| Required action |
Starting with the line that has "# Bitcoin Stats" in the records below and stopping after the line that has "- [Editor](#editor)", output every line exactly and nothing else; skip pictures.

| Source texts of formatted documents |
────────────────────

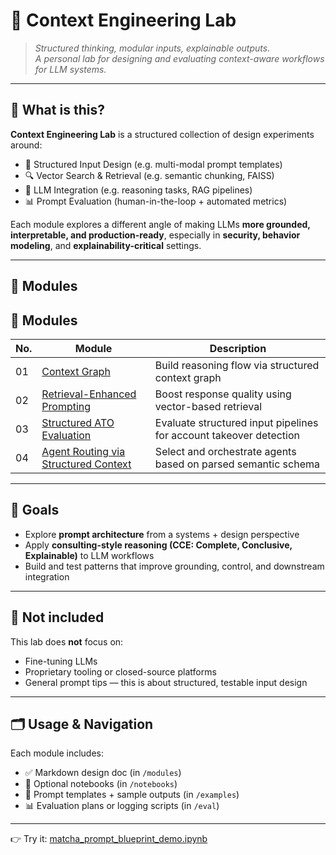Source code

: # 🧠 Context Engineering Lab

> _Structured thinking, modular inputs, explainable outputs._  
> _A personal lab for designing and evaluating context-aware workflows for LLM systems._

---

## 📌 What is this?

**Context Engineering Lab** is a structured collection of design experiments around:

- 🧱 Structured Input Design (e.g. multi-modal prompt templates)
- 🔍 Vector Search & Retrieval (e.g. semantic chunking, FAISS)
- 🧠 LLM Integration (e.g. reasoning tasks, RAG pipelines)
- 📊 Prompt Evaluation (human-in-the-loop + automated metrics)

Each module explores a different angle of making LLMs **more grounded, interpretable, and production-ready**, especially in **security, behavior modeling**, and **explainability-critical** settings.

---

## 🧪 Modules

## 🧩 Modules

| No. | Module | Description |
|-----|--------|-------------|
| 01 | [Context Graph](./module-01-context-graph) | Build reasoning flow via structured context graph |
| 02 | [Retrieval-Enhanced Prompting](./module-02-Retrieval-Enhanced-Prompting) | Boost response quality using vector-based retrieval |
| 03 | [Structured ATO Evaluation](./module-03-structured-input-ATO-eval) | Evaluate structured input pipelines for account takeover detection |
| 04 | [Agent Routing via Structured Context](./module-04-Agent-Routing-via-Structured-Context) | Select and orchestrate agents based on parsed semantic schema |

---

## 🎯 Goals

- Explore **prompt architecture** from a systems + design perspective
- Apply **consulting-style reasoning (CCE: Complete, Conclusive, Explainable)** to LLM workflows
- Build and test patterns that improve grounding, control, and downstream integration

---

## 🚫 Not included

This lab does **not** focus on:
- Fine-tuning LLMs
- Proprietary tooling or closed-source platforms
- General prompt tips — this is about structured, testable input design

---

## 🗂️ Usage & Navigation

Each module includes:
- ✅ Markdown design doc (in `/modules`)
- 📓 Optional notebooks (in `/notebooks`)
- 🧪 Prompt templates + sample outputs (in `/examples`)
- 📊 Evaluation plans or logging scripts (in `/eval`)

---

👉 Try it: [matcha_prompt_blueprint_demo.ipynb](./demos/matcha_prompt_blueprint_demo.ipynb)

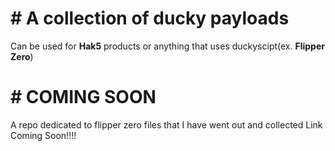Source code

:                                                                          
# # A collection of ducky payloads 
Can be used for **Hak5** products or anything that uses duckyscipt(ex. **Flipper Zero**)

# # COMING SOON
A repo dedicated to flipper zero files that I have went out and collected
Link Coming Soon!!!!
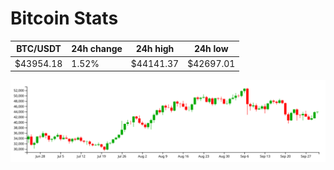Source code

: # Bitcoin Stats

BTC/USDT|24h change|24h high|24h low|
|---|---|---|---|
|$43954.18|1.52%|$44141.37|$42697.01|

<img src="./chart.svg">
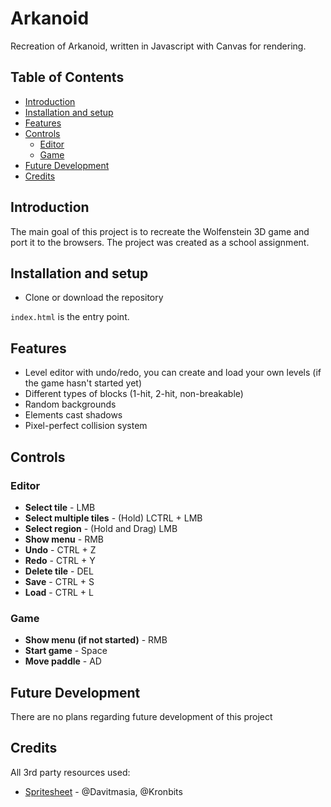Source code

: # Arkanoid

Recreation of Arkanoid, written in Javascript with Canvas for rendering.

## Table of Contents
- [Introduction](#introduction)
- [Installation and setup](#installation-and-setup)
- [Features](#features)
- [Controls](#controls)
  - [Editor](#editor)
  - [Game](#game)
- [Future Development](#future-development)
- [Credits](#credits)

## Introduction
The main goal of this project is to recreate the Wolfenstein 3D game and port it to the browsers. The project was created as a school assignment.

## Installation and setup
- Clone or download the repository

`index.html` is the entry point.

## Features
- Level editor with undo/redo, you can create and load your own levels (if the game hasn't started yet)
- Different types of blocks (1-hit, 2-hit, non-breakable)
- Random backgrounds
- Elements cast shadows
- Pixel-perfect collision system

## Controls

### Editor
- **Select tile** - LMB
- **Select multiple tiles** - (Hold) LCTRL + LMB
- **Select region** - (Hold and Drag) LMB
- **Show menu** - RMB
- **Undo** - CTRL + Z
- **Redo** - CTRL + Y
- **Delete tile** - DEL
- **Save** - CTRL + S
- **Load** - CTRL + L

### Game
- **Show menu (if not started)** - RMB
- **Start game** - Space
- **Move paddle** - AD

## Future Development
There are no plans regarding future development of this project

## Credits
All 3rd party resources used:
- [Spritesheet](/resources/spritesheets/main.png) - @Davitmasia, @Kronbits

────────────────────

| Reply |
: # Bitcoin Stats

BTC/USDT|24h change|24h high|24h low|
|---|---|---|---|
|$43954.18|1.52%|$44141.37|$42697.01|

<img src="./chart.svg">
Source code

: # Arkanoid

Recreation of Arkanoid, written in Javascript with Canvas for rendering.

## Table of Contents
- [Introduction](#introduction)
- [Installation and setup](#installation-and-setup)
- [Features](#features)
- [Controls](#controls)
  - [Editor](#editor)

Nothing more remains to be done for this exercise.